- [ACTIVITY]
For the data that follows, give the number of lines in which "only" appears. Add nothing to it.

<<<<

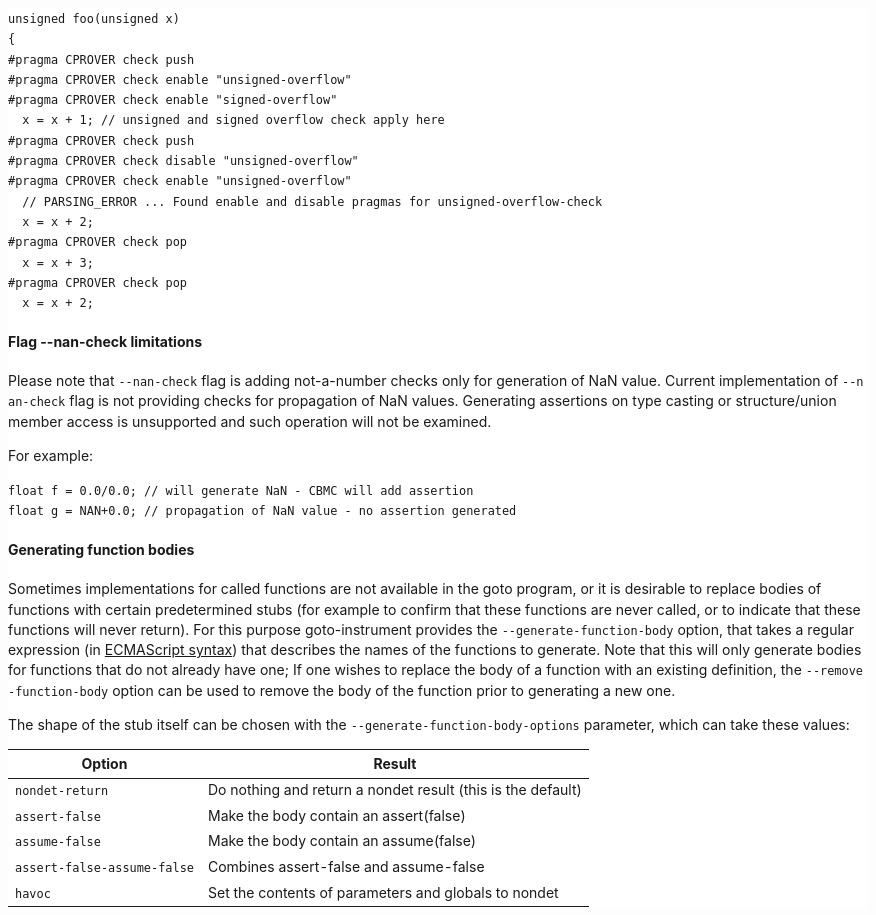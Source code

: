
 ```
```

```
unsigned foo(unsigned x)
{
#pragma CPROVER check push
#pragma CPROVER check enable "unsigned-overflow"
#pragma CPROVER check enable "signed-overflow"
  x = x + 1; // unsigned and signed overflow check apply here
#pragma CPROVER check push
#pragma CPROVER check disable "unsigned-overflow"
#pragma CPROVER check enable "unsigned-overflow" 
  // PARSING_ERROR ... Found enable and disable pragmas for unsigned-overflow-check
  x = x + 2;
#pragma CPROVER check pop
  x = x + 3;
#pragma CPROVER check pop
  x = x + 2;
```


#### Flag --nan-check limitations

Please note that `--nan-check` flag is adding not-a-number checks only for
generation of NaN value. Current implementation of `--nan-check` flag is not
providing checks for propagation of NaN values. Generating assertions on type
casting or structure/union member access is unsupported and such operation
will not be examined.

For example:

```
float f = 0.0/0.0; // will generate NaN - CBMC will add assertion
float g = NAN+0.0; // propagation of NaN value - no assertion generated
```

#### Generating function bodies

Sometimes implementations for called functions are not available in the goto
program, or it is desirable to replace bodies of functions with certain
predetermined stubs (for example to confirm that these functions are never
called, or to indicate that these functions will never return). For this purpose
goto-instrument provides the `--generate-function-body` option, that takes a
regular expression (in [ECMAScript
syntax](http://en.cppreference.com/w/cpp/regex/ecmascript)) that describes the names of
the functions to generate. Note that this will only generate bodies for
functions that do not already have one; If one wishes to replace the body of a
function with an existing definition, the `--remove-function-body` option can be
used to remove the body of the function prior to generating a new one.

The shape of the stub itself can be chosen with the
`--generate-function-body-options` parameter, which can take these values:

| Option                      | Result                                                      |
|-----------------------------|-------------------------------------------------------------|
| `nondet-return`             | Do nothing and return a nondet result (this is the default) |
| `assert-false`              | Make the body contain an assert(false)                      |
| `assume-false`              | Make the body contain an assume(false)                      |
| `assert-false-assume-false` | Combines assert-false and assume-false                      |
| `havoc`                     | Set the contents of parameters and globals to nondet        |
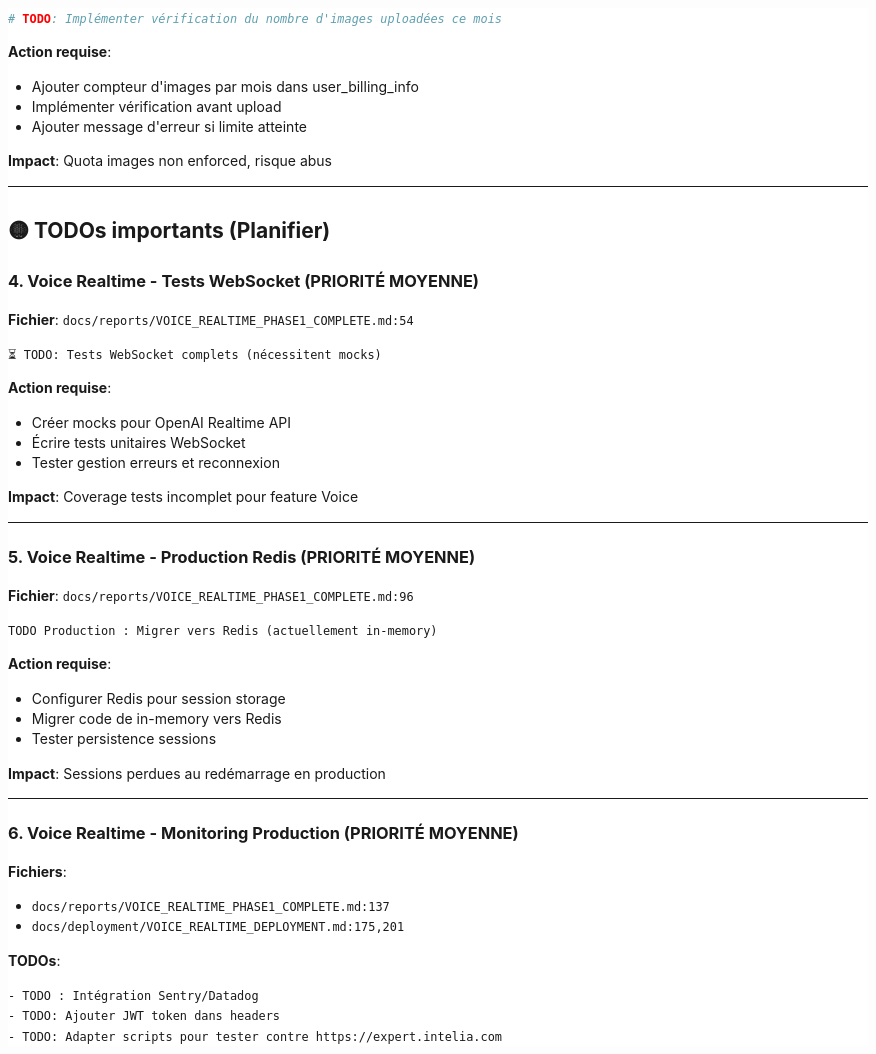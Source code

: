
 ```python
# TODO: Implémenter vérification du nombre d'images uploadées ce mois
```

**Action requise**:
- Ajouter compteur d'images par mois dans user_billing_info
- Implémenter vérification avant upload
- Ajouter message d'erreur si limite atteinte

**Impact**: Quota images non enforced, risque abus

---

## 🟡 TODOs importants (Planifier)

### 4. Voice Realtime - Tests WebSocket (PRIORITÉ MOYENNE)
**Fichier**: `docs/reports/VOICE_REALTIME_PHASE1_COMPLETE.md:54`

```
⏳ TODO: Tests WebSocket complets (nécessitent mocks)
```

**Action requise**:
- Créer mocks pour OpenAI Realtime API
- Écrire tests unitaires WebSocket
- Tester gestion erreurs et reconnexion

**Impact**: Coverage tests incomplet pour feature Voice

---

### 5. Voice Realtime - Production Redis (PRIORITÉ MOYENNE)
**Fichier**: `docs/reports/VOICE_REALTIME_PHASE1_COMPLETE.md:96`

```
TODO Production : Migrer vers Redis (actuellement in-memory)
```

**Action requise**:
- Configurer Redis pour session storage
- Migrer code de in-memory vers Redis
- Tester persistence sessions

**Impact**: Sessions perdues au redémarrage en production

---

### 6. Voice Realtime - Monitoring Production (PRIORITÉ MOYENNE)
**Fichiers**:
- `docs/reports/VOICE_REALTIME_PHASE1_COMPLETE.md:137`
- `docs/deployment/VOICE_REALTIME_DEPLOYMENT.md:175,201`

**TODOs**:
```
- TODO : Intégration Sentry/Datadog
- TODO: Ajouter JWT token dans headers
- TODO: Adapter scripts pour tester contre https://expert.intelia.com
```
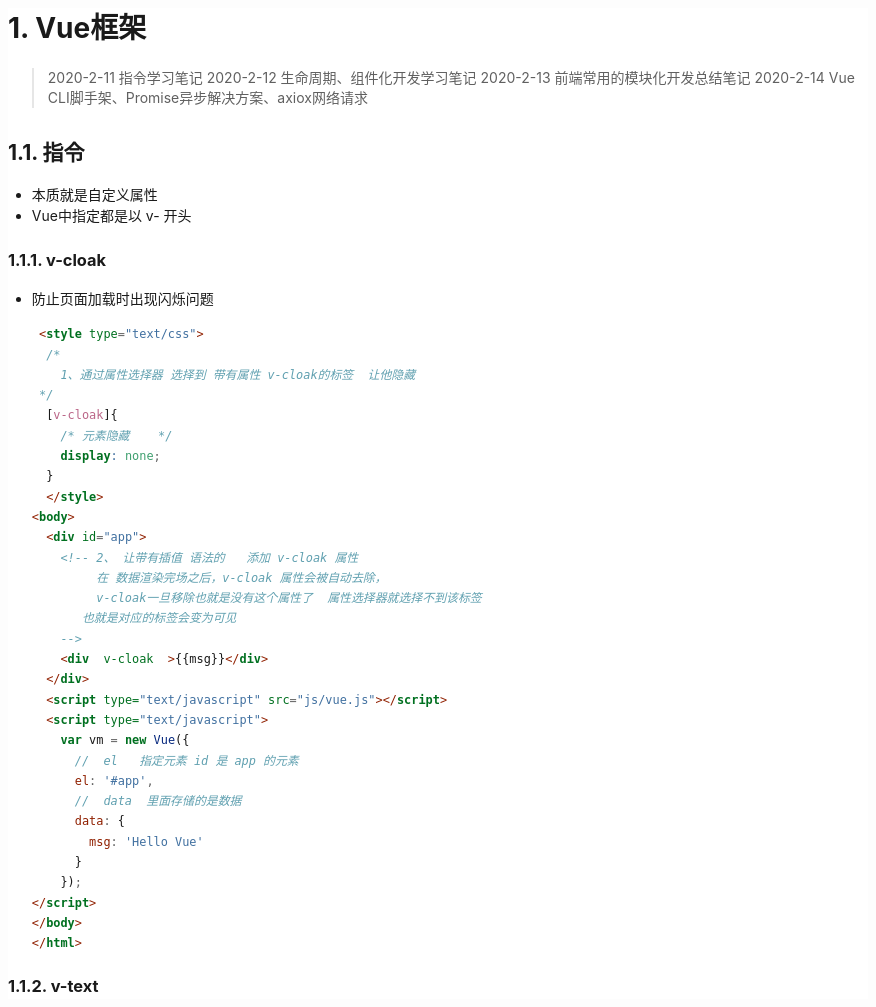 # 1. Vue框架
> 2020-2-11 指令学习笔记
> 2020-2-12 生命周期、组件化开发学习笔记
> 2020-2-13 前端常用的模块化开发总结笔记
> 2020-2-14 Vue CLI脚手架、Promise异步解决方案、axiox网络请求
## 1.1. 指令

- 本质就是自定义属性
- Vue中指定都是以 v- 开头 

### 1.1.1. v-cloak

- 防止页面加载时出现闪烁问题

  ```html
   <style type="text/css">
    /* 
      1、通过属性选择器 选择到 带有属性 v-cloak的标签  让他隐藏
   */
    [v-cloak]{
      /* 元素隐藏    */
      display: none;
    }
    </style>
  <body>
    <div id="app">
      <!-- 2、 让带有插值 语法的   添加 v-cloak 属性 
           在 数据渲染完场之后，v-cloak 属性会被自动去除，
           v-cloak一旦移除也就是没有这个属性了  属性选择器就选择不到该标签
  		 也就是对应的标签会变为可见
      -->
      <div  v-cloak  >{{msg}}</div>
    </div>
    <script type="text/javascript" src="js/vue.js"></script>
    <script type="text/javascript">
      var vm = new Vue({
        //  el   指定元素 id 是 app 的元素  
        el: '#app',
        //  data  里面存储的是数据
        data: {
          msg: 'Hello Vue'
        }
      });
  </script>
  </body>
  </html>
  ```
  

### 1.1.2. v-text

>>>>

- [REPLY]
2